Indeed, after the interview I went back to Pinamar, where we are spending the summer, and I went surfing on the best day of the season, with 6- to 10-foot waves roaring in and few people out. I surfed for two-and-a-half hours and then caught three long and screamingly fast waves before calling it quits and heading in. Near the shore, a random guy out for a swim said something to me. I thought he might have said something appreciative about my rides but I couldn’t hear him properly so I said, “What was that?” He looked at me with my long beard and wide-brimmed beach hat (yeah, I often wear a hat when surfing to avoid the sun burning my shortly shaven head), and he repeated rather amusedly, “You look like a pirate.”
I said, “Oh.”
And kept going.
But then I thought while walking down the beach, what if I look like Jack Sparrow of the “Pirates of the Caribbean” films or, better yet, the actual actor, Johnny Depp. That would please my wife tremendously.
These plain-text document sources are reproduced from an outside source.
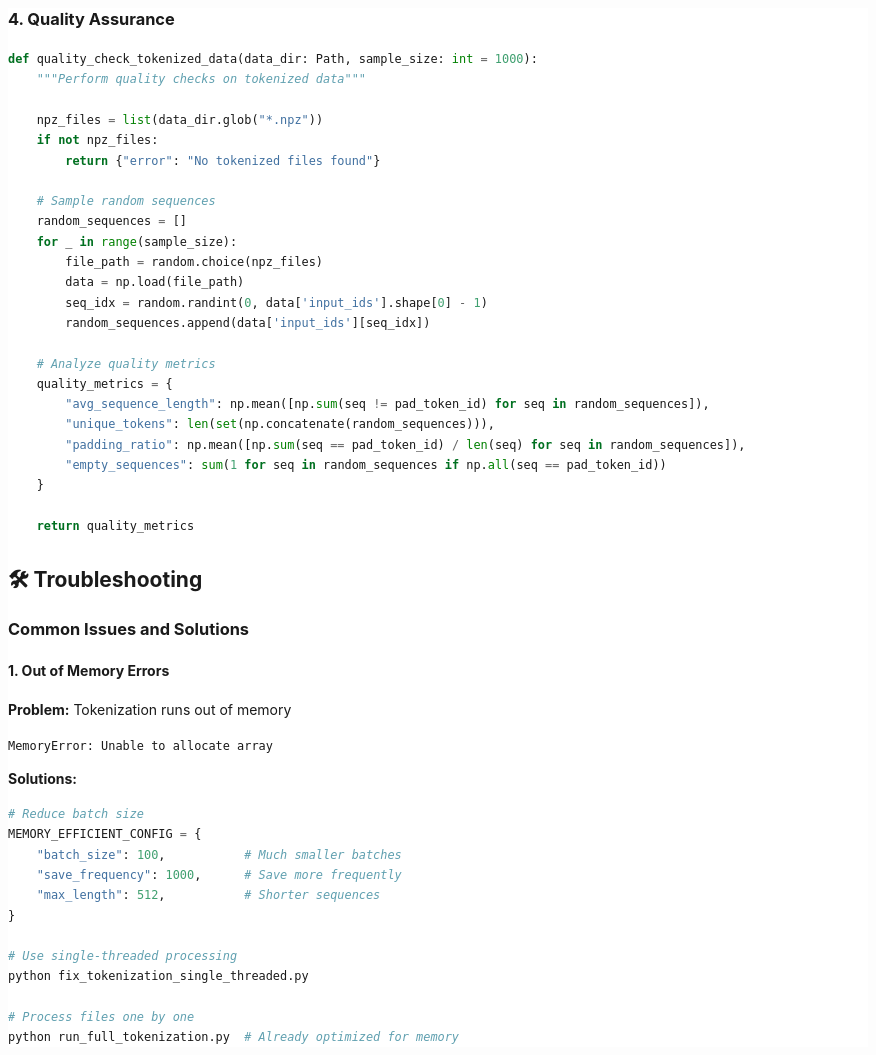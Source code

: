### 4. **Quality Assurance**

```python
def quality_check_tokenized_data(data_dir: Path, sample_size: int = 1000):
    """Perform quality checks on tokenized data"""
    
    npz_files = list(data_dir.glob("*.npz"))
    if not npz_files:
        return {"error": "No tokenized files found"}
    
    # Sample random sequences
    random_sequences = []
    for _ in range(sample_size):
        file_path = random.choice(npz_files)
        data = np.load(file_path)
        seq_idx = random.randint(0, data['input_ids'].shape[0] - 1)
        random_sequences.append(data['input_ids'][seq_idx])
    
    # Analyze quality metrics
    quality_metrics = {
        "avg_sequence_length": np.mean([np.sum(seq != pad_token_id) for seq in random_sequences]),
        "unique_tokens": len(set(np.concatenate(random_sequences))),
        "padding_ratio": np.mean([np.sum(seq == pad_token_id) / len(seq) for seq in random_sequences]),
        "empty_sequences": sum(1 for seq in random_sequences if np.all(seq == pad_token_id))
    }
    
    return quality_metrics
```

## 🛠️ Troubleshooting

### Common Issues and Solutions

#### 1. **Out of Memory Errors**

**Problem:** Tokenization runs out of memory
```
MemoryError: Unable to allocate array
```

**Solutions:**
```python
# Reduce batch size
MEMORY_EFFICIENT_CONFIG = {
    "batch_size": 100,           # Much smaller batches
    "save_frequency": 1000,      # Save more frequently
    "max_length": 512,           # Shorter sequences
}

# Use single-threaded processing
python fix_tokenization_single_threaded.py

# Process files one by one
python run_full_tokenization.py  # Already optimized for memory
```
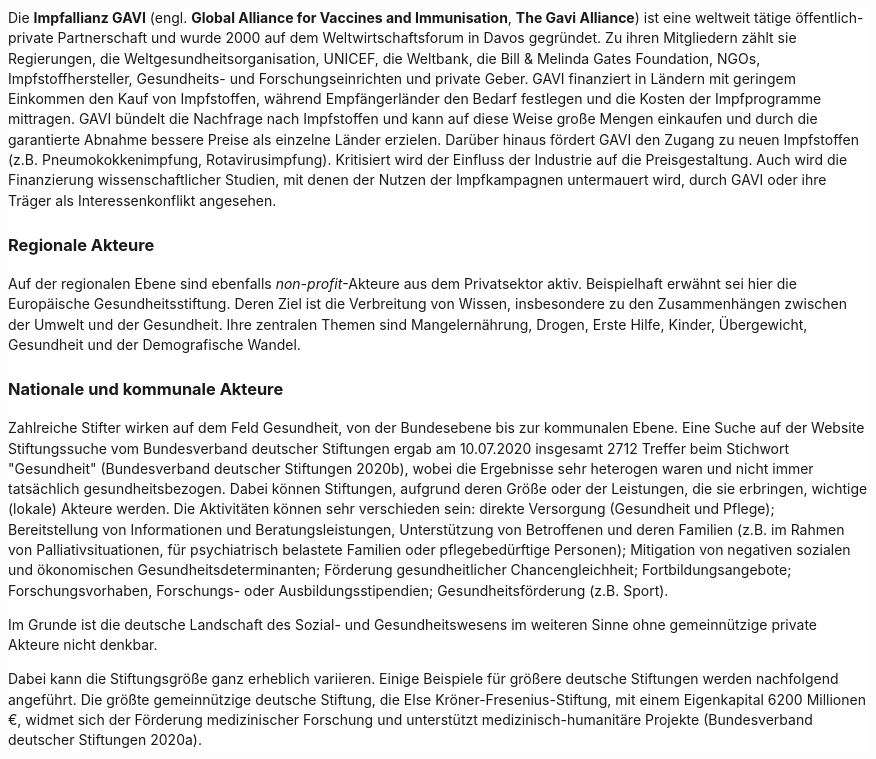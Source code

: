 Die **Impfallianz GAVI** (engl. **Global Alliance for Vaccines and
Immunisation**, **The Gavi Alliance**) ist eine weltweit tätige
öffentlich-private Partnerschaft und wurde 2000 auf dem Weltwirtschaftsforum in
Davos gegründet. Zu ihren Mitgliedern zählt sie Regierungen, die
Weltgesundheitsorganisation, UNICEF, die Weltbank, die Bill & Melinda Gates
Foundation, NGOs, Impfstoffhersteller, Gesundheits- und Forschungseinrichten und
private Geber. GAVI finanziert in Ländern mit geringem Einkommen den Kauf von
Impfstoffen, während Empfängerländer den Bedarf festlegen und die Kosten der
Impfprogramme mittragen. GAVI bündelt die Nachfrage nach Impfstoffen und kann
auf diese Weise große Mengen einkaufen und durch die garantierte Abnahme bessere
Preise als einzelne Länder erzielen. Darüber hinaus fördert GAVI den Zugang zu
neuen Impfstoffen (z.B. Pneumokokkenimpfung, Rotavirusimpfung). Kritisiert wird
der Einfluss der Industrie auf die Preisgestaltung. Auch wird die Finanzierung
wissenschaftlicher Studien, mit denen der Nutzen der Impfkampagnen untermauert
wird, durch GAVI oder ihre Träger als Interessenkonflikt angesehen.

### **Regionale Akteure**

Auf der regionalen Ebene sind ebenfalls *non-profit*-Akteure aus dem
Privatsektor aktiv. Beispielhaft erwähnt sei hier die Europäische
Gesundheitsstiftung. Deren Ziel ist die Verbreitung von Wissen, insbesondere zu
den Zusammenhängen zwischen der Umwelt und der Gesundheit. Ihre zentralen Themen
sind Mangelernährung, Drogen, Erste Hilfe, Kinder, Übergewicht, Gesundheit und
der Demografische Wandel.  


### **Nationale und kommunale Akteure**

Zahlreiche Stifter wirken auf dem Feld Gesundheit, von der Bundesebene bis zur
kommunalen Ebene. Eine Suche auf der Website Stiftungssuche vom Bundesverband
deutscher Stiftungen ergab am 10.07.2020 insgesamt 2712 Treffer beim Stichwort
"Gesundheit" (Bundesverband deutscher Stiftungen 2020b), wobei die Ergebnisse
sehr heterogen waren und nicht immer tatsächlich gesundheitsbezogen. Dabei
können Stiftungen, aufgrund deren Größe oder der Leistungen, die sie erbringen,
wichtige (lokale) Akteure werden. Die Aktivitäten können sehr verschieden sein:
direkte Versorgung (Gesundheit und Pflege); Bereitstellung von Informationen und
Beratungsleistungen, Unterstützung von Betroffenen und deren Familien (z.B. im
Rahmen von Palliativsituationen, für psychiatrisch belastete Familien oder
pflegebedürftige Personen); Mitigation von negativen sozialen und ökonomischen
Gesundheitsdeterminanten; Förderung gesundheitlicher Chancengleichheit;
Fortbildungsangebote; Forschungsvorhaben, Forschungs- oder
Ausbildungsstipendien; Gesundheitsförderung (z.B. Sport).

Im Grunde ist die deutsche Landschaft des Sozial- und Gesundheitswesens im
weiteren Sinne ohne gemeinnützige private Akteure nicht denkbar.

Dabei kann die Stiftungsgröße ganz erheblich variieren. Einige Beispiele für
größere deutsche Stiftungen werden nachfolgend angeführt. Die größte
gemeinnützige deutsche Stiftung, die Else Kröner-Fresenius-Stiftung, mit einem
Eigenkapital 6200 Millionen €, widmet sich der Förderung medizinischer Forschung
und unterstützt medizinisch-humanitäre Projekte (Bundesverband deutscher
Stiftungen 2020a).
But, alas, not many have associated my new look with him. I’ve become more attached to the Tom Hanks character in “Cast Away,” the film when he is stranded for years on an uninhabited island. The comparison seems to bring tremendous satisfaction to those who finally figure it out for themselves with a string of “I know, I know, I know” followed by a delighted declaration of the comparison, hearty laughs and then some uproarious – to them – impersonations of the Tom Hanks character saying “Wilson.”
My three children have been more direct and simple in their appreciation of my beard in saying that they think it’s pretty cool. And the youngest has taken this facial-hair experiment as an educational opportunity. She’s learning new words. And the latest is moustache. Her brother has just told her the word.
The four-year-old ponders this for a second and then says, “But what’s the beard?”
Her brother, who is seven and wiser, says the beard is that bit, pointing to the chin and jaws and just below the cheeks.
“And the moustache?”
“Ah,” he tells his sister, “That’s the part just above the mouth and below the nose.”
Her sister then looks more carefully at my face and then points up and says to me, “So what do you call the hairs coming out of your nose?”
“Ah, well…” I stutter before adding, “Right, who wants to go for a walk?”
Very enjoyable and funny.
Very nice writing, waiting for more articles 🙂
Thanks. I will make sure to keep on writing.